Try it: Among the lines below, restate word for word only those from the line with "1. rt_timer_create" through the line with "多个执行单元（线程、中断）同", with both end lines kept.

Saved entries:
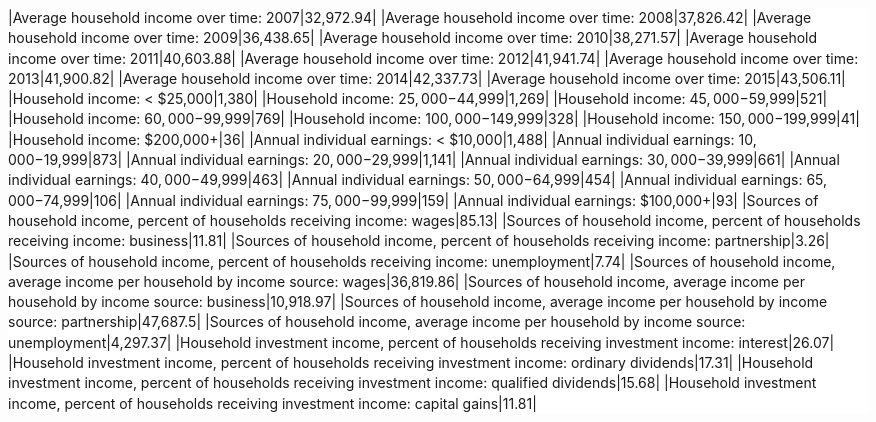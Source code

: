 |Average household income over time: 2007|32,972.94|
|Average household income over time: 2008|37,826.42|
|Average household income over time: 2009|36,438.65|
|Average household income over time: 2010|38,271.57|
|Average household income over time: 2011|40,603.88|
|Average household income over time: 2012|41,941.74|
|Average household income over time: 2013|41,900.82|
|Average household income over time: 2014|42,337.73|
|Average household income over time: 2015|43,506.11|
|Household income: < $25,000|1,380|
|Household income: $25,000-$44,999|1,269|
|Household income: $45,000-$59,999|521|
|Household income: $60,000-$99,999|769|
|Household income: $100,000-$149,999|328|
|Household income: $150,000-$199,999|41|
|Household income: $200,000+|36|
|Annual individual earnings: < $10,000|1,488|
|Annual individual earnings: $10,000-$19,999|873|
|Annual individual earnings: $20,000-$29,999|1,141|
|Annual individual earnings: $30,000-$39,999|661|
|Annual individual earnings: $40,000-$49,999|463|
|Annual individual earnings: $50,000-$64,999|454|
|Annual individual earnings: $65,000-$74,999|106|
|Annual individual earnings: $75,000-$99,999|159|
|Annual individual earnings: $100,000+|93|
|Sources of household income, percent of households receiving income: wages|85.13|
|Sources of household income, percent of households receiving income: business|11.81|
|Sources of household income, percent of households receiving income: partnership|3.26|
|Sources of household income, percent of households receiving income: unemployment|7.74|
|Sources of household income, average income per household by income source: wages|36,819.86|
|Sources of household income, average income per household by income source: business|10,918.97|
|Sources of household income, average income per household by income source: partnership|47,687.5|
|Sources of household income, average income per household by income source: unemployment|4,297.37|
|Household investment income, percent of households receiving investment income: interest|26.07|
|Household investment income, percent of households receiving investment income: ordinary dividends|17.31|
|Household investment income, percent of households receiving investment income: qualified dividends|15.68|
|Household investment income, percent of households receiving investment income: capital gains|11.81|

...

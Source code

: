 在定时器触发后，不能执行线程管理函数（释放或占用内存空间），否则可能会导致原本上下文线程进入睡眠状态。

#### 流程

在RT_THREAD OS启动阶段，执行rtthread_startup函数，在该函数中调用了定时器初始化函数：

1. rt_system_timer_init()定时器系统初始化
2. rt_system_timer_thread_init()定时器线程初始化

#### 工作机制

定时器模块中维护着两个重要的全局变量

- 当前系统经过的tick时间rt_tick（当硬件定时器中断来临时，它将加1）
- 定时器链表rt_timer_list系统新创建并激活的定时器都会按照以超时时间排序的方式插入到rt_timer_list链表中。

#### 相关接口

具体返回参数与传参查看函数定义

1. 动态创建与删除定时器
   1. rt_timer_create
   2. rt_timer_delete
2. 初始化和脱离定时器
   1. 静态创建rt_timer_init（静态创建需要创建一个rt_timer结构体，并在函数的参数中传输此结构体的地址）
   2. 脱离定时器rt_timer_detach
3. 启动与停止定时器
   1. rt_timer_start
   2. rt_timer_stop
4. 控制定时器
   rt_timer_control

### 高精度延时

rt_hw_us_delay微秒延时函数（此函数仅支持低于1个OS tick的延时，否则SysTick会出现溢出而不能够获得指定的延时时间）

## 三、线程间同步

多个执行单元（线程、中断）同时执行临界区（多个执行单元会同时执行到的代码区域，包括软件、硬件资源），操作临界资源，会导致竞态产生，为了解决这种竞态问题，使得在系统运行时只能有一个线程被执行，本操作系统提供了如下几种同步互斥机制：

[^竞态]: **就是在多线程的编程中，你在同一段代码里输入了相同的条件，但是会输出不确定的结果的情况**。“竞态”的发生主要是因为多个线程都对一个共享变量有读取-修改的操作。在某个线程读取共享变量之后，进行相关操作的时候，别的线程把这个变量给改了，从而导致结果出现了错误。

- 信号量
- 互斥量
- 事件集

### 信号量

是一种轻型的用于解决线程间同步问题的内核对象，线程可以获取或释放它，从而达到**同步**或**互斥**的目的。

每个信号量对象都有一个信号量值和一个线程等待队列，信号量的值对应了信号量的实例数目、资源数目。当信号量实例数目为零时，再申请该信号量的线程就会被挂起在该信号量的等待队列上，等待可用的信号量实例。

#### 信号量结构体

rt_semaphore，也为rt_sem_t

Answer area:
   1. rt_timer_create
   2. rt_timer_delete
2. 初始化和脱离定时器
   1. 静态创建rt_timer_init（静态创建需要创建一个rt_timer结构体，并在函数的参数中传输此结构体的地址）
   2. 脱离定时器rt_timer_detach
3. 启动与停止定时器
   1. rt_timer_start
   2. rt_timer_stop
4. 控制定时器
   rt_timer_control

### 高精度延时

rt_hw_us_delay微秒延时函数（此函数仅支持低于1个OS tick的延时，否则SysTick会出现溢出而不能够获得指定的延时时间）

## 三、线程间同步

多个执行单元（线程、中断）同时执行临界区（多个执行单元会同时执行到的代码区域，包括软件、硬件资源），操作临界资源，会导致竞态产生，为了解决这种竞态问题，使得在系统运行时只能有一个线程被执行，本操作系统提供了如下几种同步互斥机制：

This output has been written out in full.